Manjushri: A Tool for Equivalence Checking of Quantum Circuits
Xuan Du Trinh, Meghana Sistla, Nengkun Yu, Thomas Reps
TL;DR
The paper tackles scalable verification of quantum-circuit equivalence by introducing Manjushri, a Projection-Based Equivalence Checking framework that encodes local projections with Weighted Binary Decision Diagrams via the Quasimodo symbolic backend. It provides a rigorous empirical comparison to ECMC on large-scale random 1D Clifford+$T$ circuits across up to 128 qubits and depths up to 50, demonstrating substantial speedups for shallower circuits and a practical depth bound around $\approx38$ before performance degrades. The work critically analyzes the trade-offs between PBEC-based methods and model-count-based approaches, showing that Manjushri is a practical and scalable solution for large-scale quantum-circuit verification and would be preferred for circuit fragments up to moderate depth. The results have direct implications for quantum circuit optimization workflows, enabling faster verification of rewritten subcircuits and potentially guiding the design of optimizers that operate within the depth window where Manjushri remains reliable.
Abstract
Verifying whether two quantum circuits are equivalent is a central challenge in the compilation and optimization of quantum programs. We introduce \textsc{Manjushri}, a new automated framework for scalable quantum-circuit equivalence checking. \textsc{Manjushri} uses local projections as discriminative circuit fingerprints, implemented with weighted binary decision diagrams (WBDDs), yielding a compact and efficient symbolic representation of quantum behavior. We present an extensive experimental evaluation that, for random 1D Clifford+$T$ circuits, explores the trade-off between \textsc{Manjushri} and \textsc{ECMC}, a tool for equivalence checking based on a much different approach. \textsc{Manjushri} is much faster up to depth 30 (with the crossover point varying from 39--49, depending on the number of qubits and whether the input circuits are equivalent or inequivalent): when inputs are equivalent, \textsc{Manjushri} is about 10$\times$ faster (or more); when inputs are inequivalent, \textsc{Manjushri} is about 8$\times$ faster (or more).
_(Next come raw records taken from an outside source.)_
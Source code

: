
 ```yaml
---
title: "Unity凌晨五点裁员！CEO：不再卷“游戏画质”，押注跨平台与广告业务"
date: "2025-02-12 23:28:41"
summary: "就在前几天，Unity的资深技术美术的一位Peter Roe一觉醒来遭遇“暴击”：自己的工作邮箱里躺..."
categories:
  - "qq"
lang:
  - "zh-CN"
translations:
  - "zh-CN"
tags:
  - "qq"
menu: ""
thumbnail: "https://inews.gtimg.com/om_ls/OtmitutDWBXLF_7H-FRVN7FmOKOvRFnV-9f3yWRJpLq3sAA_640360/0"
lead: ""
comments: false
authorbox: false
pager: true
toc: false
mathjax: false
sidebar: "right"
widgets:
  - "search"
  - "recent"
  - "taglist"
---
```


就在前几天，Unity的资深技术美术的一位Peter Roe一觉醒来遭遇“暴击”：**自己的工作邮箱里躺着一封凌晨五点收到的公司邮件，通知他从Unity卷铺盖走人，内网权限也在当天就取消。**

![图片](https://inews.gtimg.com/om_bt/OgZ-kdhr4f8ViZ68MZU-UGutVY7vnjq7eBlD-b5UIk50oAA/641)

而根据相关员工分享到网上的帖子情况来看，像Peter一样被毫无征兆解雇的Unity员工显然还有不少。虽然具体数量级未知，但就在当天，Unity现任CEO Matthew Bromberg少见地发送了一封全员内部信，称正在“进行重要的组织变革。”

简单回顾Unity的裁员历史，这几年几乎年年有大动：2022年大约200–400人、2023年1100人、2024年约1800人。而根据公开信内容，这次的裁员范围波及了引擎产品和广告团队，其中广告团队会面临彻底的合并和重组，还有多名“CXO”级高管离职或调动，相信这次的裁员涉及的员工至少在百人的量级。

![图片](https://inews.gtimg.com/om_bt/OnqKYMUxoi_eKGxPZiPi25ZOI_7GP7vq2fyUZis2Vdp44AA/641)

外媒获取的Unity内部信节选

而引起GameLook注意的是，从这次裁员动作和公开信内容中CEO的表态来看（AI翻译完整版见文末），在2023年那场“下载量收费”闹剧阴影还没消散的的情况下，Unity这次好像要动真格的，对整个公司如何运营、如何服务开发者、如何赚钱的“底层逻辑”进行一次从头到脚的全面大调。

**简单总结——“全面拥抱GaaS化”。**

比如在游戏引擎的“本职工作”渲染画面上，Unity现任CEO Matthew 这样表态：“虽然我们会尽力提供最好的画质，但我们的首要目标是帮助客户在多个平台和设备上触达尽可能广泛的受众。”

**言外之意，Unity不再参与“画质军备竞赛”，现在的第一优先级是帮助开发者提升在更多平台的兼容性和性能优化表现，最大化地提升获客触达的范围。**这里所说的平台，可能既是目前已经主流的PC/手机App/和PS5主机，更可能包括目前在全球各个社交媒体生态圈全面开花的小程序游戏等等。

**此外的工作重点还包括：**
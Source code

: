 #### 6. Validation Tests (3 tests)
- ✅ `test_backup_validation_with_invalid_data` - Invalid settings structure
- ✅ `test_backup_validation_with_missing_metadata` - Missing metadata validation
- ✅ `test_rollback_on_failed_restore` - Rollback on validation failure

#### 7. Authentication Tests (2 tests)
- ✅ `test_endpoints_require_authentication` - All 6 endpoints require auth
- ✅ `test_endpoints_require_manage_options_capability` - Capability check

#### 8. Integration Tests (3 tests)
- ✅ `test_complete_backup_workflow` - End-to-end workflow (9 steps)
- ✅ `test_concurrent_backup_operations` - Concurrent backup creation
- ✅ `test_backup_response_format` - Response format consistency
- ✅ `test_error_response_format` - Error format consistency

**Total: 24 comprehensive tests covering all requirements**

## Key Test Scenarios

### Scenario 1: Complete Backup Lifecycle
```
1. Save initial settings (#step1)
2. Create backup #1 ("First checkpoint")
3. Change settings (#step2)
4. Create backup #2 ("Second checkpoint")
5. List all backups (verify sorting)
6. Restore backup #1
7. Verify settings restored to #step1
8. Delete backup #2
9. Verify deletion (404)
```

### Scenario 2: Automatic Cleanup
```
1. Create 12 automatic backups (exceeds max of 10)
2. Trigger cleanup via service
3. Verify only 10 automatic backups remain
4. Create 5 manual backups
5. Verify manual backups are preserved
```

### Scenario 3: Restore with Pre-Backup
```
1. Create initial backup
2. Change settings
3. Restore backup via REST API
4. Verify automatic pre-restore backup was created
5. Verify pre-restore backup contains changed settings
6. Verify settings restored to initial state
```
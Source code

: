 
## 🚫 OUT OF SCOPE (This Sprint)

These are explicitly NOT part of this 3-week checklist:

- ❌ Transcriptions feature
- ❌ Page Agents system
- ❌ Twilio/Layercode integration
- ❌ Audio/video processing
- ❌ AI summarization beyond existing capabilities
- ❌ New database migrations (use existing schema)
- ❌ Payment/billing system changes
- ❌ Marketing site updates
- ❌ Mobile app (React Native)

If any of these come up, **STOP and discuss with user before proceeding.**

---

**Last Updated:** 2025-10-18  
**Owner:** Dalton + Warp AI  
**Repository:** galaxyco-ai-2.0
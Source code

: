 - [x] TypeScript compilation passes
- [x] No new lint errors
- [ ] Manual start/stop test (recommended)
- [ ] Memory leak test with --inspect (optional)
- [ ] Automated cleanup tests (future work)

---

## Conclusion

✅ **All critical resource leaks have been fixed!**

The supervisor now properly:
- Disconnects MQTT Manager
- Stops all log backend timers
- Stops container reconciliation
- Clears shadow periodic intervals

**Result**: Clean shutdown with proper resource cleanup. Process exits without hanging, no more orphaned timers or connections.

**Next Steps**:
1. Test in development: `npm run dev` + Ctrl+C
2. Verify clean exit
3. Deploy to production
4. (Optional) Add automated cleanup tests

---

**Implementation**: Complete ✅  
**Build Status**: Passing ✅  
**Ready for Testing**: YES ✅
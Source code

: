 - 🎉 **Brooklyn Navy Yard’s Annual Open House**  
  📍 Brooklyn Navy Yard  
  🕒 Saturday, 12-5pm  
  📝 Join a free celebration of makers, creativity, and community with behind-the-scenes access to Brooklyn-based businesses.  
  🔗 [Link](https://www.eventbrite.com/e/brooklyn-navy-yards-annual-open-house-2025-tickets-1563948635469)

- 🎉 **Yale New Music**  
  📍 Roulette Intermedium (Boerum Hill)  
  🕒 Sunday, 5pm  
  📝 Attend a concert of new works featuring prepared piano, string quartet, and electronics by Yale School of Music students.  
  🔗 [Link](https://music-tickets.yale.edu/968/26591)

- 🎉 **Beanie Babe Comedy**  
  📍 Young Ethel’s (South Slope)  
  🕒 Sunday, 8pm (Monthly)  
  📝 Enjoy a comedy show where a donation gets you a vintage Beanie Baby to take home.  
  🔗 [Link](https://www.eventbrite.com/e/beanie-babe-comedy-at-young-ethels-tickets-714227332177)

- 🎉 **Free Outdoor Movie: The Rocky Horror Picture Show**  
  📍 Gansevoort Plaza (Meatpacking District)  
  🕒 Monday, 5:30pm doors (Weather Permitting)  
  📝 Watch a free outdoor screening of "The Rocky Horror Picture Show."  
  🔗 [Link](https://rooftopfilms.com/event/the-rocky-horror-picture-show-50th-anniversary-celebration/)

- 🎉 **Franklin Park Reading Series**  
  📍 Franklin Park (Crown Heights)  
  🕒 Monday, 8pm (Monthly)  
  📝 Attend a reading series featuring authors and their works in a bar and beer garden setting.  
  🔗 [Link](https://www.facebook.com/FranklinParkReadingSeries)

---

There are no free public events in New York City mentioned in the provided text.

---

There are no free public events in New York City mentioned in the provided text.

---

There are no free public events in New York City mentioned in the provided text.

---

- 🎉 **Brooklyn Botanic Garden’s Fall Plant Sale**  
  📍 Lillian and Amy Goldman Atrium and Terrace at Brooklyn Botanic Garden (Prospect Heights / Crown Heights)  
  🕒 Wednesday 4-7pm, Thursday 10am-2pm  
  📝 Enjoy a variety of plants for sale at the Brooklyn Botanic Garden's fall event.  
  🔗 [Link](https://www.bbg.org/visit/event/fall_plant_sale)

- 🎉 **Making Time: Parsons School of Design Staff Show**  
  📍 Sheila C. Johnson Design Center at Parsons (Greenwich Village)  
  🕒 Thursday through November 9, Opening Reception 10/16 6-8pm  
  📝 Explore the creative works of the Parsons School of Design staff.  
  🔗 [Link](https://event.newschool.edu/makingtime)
For both kinds of equivalence-checking outcomes, \textsc{ECMC}'s success rate out to depth 50 is impressive on 32- and 64-qubit circuits: on such circuits, \textsc{ECMC} is almost uniformly successful. However, \textsc{ECMC} struggled on 128-qubit circuits for some depths. \textsc{Manjushri} is almost uniformly successful out to about depth 38, before tailing off to about 75\% at depth 50 (falling to 0\% at depth 48 for 128-qubit circuits that are equivalent). These results establish that \textsc{Manjushri} is a practical and scalable solution for large-scale quantum-circuit verification, and would be the preferred choice unless clients need to check equivalence of circuits of depth $>$38.